(Dataset records)
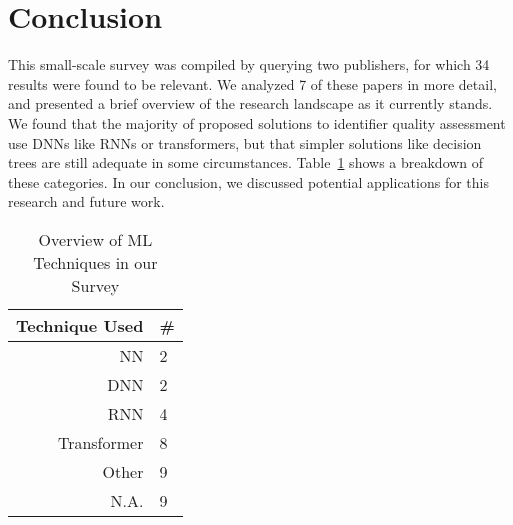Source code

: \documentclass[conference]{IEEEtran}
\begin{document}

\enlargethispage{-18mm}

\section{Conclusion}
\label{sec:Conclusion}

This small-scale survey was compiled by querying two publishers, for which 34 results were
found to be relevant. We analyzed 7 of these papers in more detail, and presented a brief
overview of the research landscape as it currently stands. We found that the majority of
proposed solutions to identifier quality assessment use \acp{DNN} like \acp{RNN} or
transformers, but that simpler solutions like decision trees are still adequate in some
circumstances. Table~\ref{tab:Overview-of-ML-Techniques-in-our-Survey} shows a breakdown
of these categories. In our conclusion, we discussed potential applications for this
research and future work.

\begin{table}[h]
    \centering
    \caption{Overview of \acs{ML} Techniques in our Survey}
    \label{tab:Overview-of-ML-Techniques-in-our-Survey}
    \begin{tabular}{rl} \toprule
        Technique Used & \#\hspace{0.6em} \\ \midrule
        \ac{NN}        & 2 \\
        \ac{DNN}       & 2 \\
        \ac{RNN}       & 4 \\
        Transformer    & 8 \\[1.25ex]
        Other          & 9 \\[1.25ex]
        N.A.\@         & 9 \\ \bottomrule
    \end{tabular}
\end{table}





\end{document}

==

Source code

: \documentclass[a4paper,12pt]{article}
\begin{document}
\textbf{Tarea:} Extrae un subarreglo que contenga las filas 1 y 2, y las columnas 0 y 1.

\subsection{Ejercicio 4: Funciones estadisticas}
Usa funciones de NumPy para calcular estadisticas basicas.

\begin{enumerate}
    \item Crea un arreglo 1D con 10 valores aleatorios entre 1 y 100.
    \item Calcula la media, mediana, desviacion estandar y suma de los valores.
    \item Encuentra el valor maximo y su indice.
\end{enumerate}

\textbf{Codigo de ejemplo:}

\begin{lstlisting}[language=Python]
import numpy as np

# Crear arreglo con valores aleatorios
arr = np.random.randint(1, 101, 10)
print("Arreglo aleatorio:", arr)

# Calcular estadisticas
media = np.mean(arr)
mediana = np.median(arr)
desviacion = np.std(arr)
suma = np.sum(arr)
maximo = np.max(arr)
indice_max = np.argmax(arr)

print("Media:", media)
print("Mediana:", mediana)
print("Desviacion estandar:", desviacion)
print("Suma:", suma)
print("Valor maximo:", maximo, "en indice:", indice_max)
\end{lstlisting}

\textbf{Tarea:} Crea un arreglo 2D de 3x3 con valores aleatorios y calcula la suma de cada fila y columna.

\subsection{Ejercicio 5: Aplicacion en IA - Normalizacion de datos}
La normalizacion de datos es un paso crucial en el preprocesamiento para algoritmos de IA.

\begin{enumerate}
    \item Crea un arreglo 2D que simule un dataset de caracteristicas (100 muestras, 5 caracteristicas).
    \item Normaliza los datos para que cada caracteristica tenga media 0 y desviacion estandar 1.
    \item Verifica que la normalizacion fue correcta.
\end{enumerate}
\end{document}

Activity: Using the records above, restate word for word the lines from the one with "suma = np.sum(arr)" through the one with "fila y columna.", both included.

Response to this exercise:
suma = np.sum(arr)
maximo = np.max(arr)
indice_max = np.argmax(arr)

print("Media:", media)
print("Mediana:", mediana)
print("Desviacion estandar:", desviacion)
print("Suma:", suma)
print("Valor maximo:", maximo, "en indice:", indice_max)
\end{lstlisting}

\textbf{Tarea:} Crea un arreglo 2D de 3x3 con valores aleatorios y calcula la suma de cada fila y columna.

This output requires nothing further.